Return the records below word for word.
Provided records Block Start
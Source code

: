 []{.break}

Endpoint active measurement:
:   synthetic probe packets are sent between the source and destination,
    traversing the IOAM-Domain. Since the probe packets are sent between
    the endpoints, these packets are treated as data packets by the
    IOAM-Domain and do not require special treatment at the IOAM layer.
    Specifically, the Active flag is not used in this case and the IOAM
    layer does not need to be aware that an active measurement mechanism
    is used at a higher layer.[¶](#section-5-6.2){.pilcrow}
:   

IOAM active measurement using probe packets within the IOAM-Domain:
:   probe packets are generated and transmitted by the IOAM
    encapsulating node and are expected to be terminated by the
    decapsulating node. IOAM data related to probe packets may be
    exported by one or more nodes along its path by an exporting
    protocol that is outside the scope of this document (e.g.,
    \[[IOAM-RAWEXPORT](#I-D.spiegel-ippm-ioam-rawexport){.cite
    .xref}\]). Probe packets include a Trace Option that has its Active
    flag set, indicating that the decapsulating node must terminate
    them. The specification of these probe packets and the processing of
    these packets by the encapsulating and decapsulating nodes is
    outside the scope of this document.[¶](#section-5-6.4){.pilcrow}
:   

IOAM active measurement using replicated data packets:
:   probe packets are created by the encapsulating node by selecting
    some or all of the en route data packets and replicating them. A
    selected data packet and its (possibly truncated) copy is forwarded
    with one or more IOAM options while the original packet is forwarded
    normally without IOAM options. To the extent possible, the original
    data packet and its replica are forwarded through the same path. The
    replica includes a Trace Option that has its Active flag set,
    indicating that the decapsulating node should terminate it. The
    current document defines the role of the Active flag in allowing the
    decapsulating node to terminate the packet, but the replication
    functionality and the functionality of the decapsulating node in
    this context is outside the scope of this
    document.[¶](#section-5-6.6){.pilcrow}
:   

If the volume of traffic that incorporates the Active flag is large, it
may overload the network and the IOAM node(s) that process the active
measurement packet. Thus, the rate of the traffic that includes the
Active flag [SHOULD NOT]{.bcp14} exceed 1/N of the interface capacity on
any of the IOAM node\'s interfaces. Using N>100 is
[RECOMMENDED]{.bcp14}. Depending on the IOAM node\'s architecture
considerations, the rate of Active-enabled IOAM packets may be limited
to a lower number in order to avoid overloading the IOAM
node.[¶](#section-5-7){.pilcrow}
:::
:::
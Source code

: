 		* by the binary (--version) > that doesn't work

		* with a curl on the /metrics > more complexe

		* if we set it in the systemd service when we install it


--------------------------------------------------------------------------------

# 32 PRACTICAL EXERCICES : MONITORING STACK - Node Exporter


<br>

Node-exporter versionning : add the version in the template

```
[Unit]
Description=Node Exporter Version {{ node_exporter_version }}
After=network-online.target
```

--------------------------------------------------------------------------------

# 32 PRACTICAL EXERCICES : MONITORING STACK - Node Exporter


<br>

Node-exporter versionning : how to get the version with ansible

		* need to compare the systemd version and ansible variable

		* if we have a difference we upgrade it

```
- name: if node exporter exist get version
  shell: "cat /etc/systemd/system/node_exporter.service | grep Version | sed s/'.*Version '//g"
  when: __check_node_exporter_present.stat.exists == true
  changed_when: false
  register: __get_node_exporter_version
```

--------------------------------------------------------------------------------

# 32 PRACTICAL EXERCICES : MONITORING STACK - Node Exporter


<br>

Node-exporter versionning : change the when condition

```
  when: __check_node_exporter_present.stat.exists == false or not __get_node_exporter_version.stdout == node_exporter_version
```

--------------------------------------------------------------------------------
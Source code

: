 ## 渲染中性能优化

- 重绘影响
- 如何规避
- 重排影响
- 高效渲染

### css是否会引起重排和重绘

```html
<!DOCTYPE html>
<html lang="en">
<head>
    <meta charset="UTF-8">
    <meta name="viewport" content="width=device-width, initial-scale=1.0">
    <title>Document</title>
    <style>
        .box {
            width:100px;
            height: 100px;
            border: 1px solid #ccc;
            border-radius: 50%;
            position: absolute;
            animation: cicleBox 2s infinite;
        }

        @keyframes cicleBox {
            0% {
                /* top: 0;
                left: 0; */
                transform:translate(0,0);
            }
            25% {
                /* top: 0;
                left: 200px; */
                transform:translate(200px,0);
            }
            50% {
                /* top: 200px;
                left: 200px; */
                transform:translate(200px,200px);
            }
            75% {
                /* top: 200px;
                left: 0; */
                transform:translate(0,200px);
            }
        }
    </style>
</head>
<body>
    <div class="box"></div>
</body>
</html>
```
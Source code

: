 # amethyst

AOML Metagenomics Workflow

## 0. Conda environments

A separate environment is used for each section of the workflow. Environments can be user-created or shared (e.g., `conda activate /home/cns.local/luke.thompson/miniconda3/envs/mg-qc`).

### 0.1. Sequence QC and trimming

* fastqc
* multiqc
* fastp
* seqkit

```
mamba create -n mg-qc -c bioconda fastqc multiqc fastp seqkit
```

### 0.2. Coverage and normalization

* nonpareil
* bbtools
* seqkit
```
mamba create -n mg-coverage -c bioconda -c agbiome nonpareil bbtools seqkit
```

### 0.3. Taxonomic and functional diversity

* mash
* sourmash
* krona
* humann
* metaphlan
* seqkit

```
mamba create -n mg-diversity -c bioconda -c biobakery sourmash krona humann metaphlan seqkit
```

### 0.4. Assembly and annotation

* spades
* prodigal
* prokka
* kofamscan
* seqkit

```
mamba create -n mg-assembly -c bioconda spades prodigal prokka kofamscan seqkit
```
Provided records Block End
[Result below]
Source code

: []{.break}

Endpoint active measurement:
:   synthetic probe packets are sent between the source and destination,
    traversing the IOAM-Domain. Since the probe packets are sent between
    the endpoints, these packets are treated as data packets by the
    IOAM-Domain and do not require special treatment at the IOAM layer.
    Specifically, the Active flag is not used in this case and the IOAM
    layer does not need to be aware that an active measurement mechanism
    is used at a higher layer.[¶](#section-5-6.2){.pilcrow}
:   

IOAM active measurement using probe packets within the IOAM-Domain:
:   probe packets are generated and transmitted by the IOAM
    encapsulating node and are expected to be terminated by the
    decapsulating node. IOAM data related to probe packets may be
    exported by one or more nodes along its path by an exporting
    protocol that is outside the scope of this document (e.g.,
    \[[IOAM-RAWEXPORT](#I-D.spiegel-ippm-ioam-rawexport){.cite
    .xref}\]). Probe packets include a Trace Option that has its Active
    flag set, indicating that the decapsulating node must terminate
    them. The specification of these probe packets and the processing of
    these packets by the encapsulating and decapsulating nodes is
    outside the scope of this document.[¶](#section-5-6.4){.pilcrow}
:   

IOAM active measurement using replicated data packets:
:   probe packets are created by the encapsulating node by selecting
    some or all of the en route data packets and replicating them. A
    selected data packet and its (possibly truncated) copy is forwarded
    with one or more IOAM options while the original packet is forwarded
    normally without IOAM options. To the extent possible, the original
    data packet and its replica are forwarded through the same path. The
    replica includes a Trace Option that has its Active flag set,
    indicating that the decapsulating node should terminate it. The
    current document defines the role of the Active flag in allowing the
    decapsulating node to terminate the packet, but the replication
    functionality and the functionality of the decapsulating node in
    this context is outside the scope of this
    document.[¶](#section-5-6.6){.pilcrow}
:   

If the volume of traffic that incorporates the Active flag is large, it
may overload the network and the IOAM node(s) that process the active
measurement packet. Thus, the rate of the traffic that includes the
Active flag [SHOULD NOT]{.bcp14} exceed 1/N of the interface capacity on
any of the IOAM node\'s interfaces. Using N>100 is
[RECOMMENDED]{.bcp14}. Depending on the IOAM node\'s architecture
considerations, the rate of Active-enabled IOAM packets may be limited
to a lower number in order to avoid overloading the IOAM
node.[¶](#section-5-7){.pilcrow}
:::
:::
Source code

: 		* by the binary (--version) > that doesn't work

		* with a curl on the /metrics > more complexe

		* if we set it in the systemd service when we install it


--------------------------------------------------------------------------------

# 32 PRACTICAL EXERCICES : MONITORING STACK - Node Exporter


<br>

Node-exporter versionning : add the version in the template

```
[Unit]
Description=Node Exporter Version {{ node_exporter_version }}
After=network-online.target
```

--------------------------------------------------------------------------------

# 32 PRACTICAL EXERCICES : MONITORING STACK - Node Exporter


<br>

Node-exporter versionning : how to get the version with ansible

		* need to compare the systemd version and ansible variable

		* if we have a difference we upgrade it

```
- name: if node exporter exist get version
  shell: "cat /etc/systemd/system/node_exporter.service | grep Version | sed s/'.*Version '//g"
  when: __check_node_exporter_present.stat.exists == true
  changed_when: false
  register: __get_node_exporter_version
```

--------------------------------------------------------------------------------

# 32 PRACTICAL EXERCICES : MONITORING STACK - Node Exporter


<br>

Node-exporter versionning : change the when condition

```
  when: __check_node_exporter_present.stat.exists == false or not __get_node_exporter_version.stdout == node_exporter_version
```

--------------------------------------------------------------------------------
Source code

: ## 渲染中性能优化

- 重绘影响
- 如何规避
- 重排影响
- 高效渲染

### css是否会引起重排和重绘

```html
<!DOCTYPE html>
<html lang="en">
<head>
    <meta charset="UTF-8">
    <meta name="viewport" content="width=device-width, initial-scale=1.0">
    <title>Document</title>
    <style>
        .box {
            width:100px;
            height: 100px;
            border: 1px solid #ccc;
            border-radius: 50%;
            position: absolute;
            animation: cicleBox 2s infinite;
        }

        @keyframes cicleBox {
            0% {
                /* top: 0;
                left: 0; */
                transform:translate(0,0);
            }
            25% {
                /* top: 0;
                left: 200px; */
                transform:translate(200px,0);
            }
            50% {
                /* top: 200px;
                left: 200px; */
                transform:translate(200px,200px);
            }
            75% {
                /* top: 200px;
                left: 0; */
                transform:translate(0,200px);
            }
        }
    </style>
</head>
<body>
    <div class="box"></div>
</body>
</html>
```
Source code

: # amethyst

AOML Metagenomics Workflow

## 0. Conda environments

A separate environment is used for each section of the workflow. Environments can be user-created or shared (e.g., `conda activate /home/cns.local/luke.thompson/miniconda3/envs/mg-qc`).

### 0.1. Sequence QC and trimming

* fastqc
* multiqc
* fastp
* seqkit

```
mamba create -n mg-qc -c bioconda fastqc multiqc fastp seqkit
```

### 0.2. Coverage and normalization

* nonpareil
* bbtools
* seqkit
```
mamba create -n mg-coverage -c bioconda -c agbiome nonpareil bbtools seqkit
```

### 0.3. Taxonomic and functional diversity

* mash
* sourmash
* krona
* humann
* metaphlan
* seqkit

```
mamba create -n mg-diversity -c bioconda -c biobakery sourmash krona humann metaphlan seqkit
```

### 0.4. Assembly and annotation

* spades
* prodigal
* prokka
* kofamscan
* seqkit

```
mamba create -n mg-assembly -c bioconda spades prodigal prokka kofamscan seqkit
```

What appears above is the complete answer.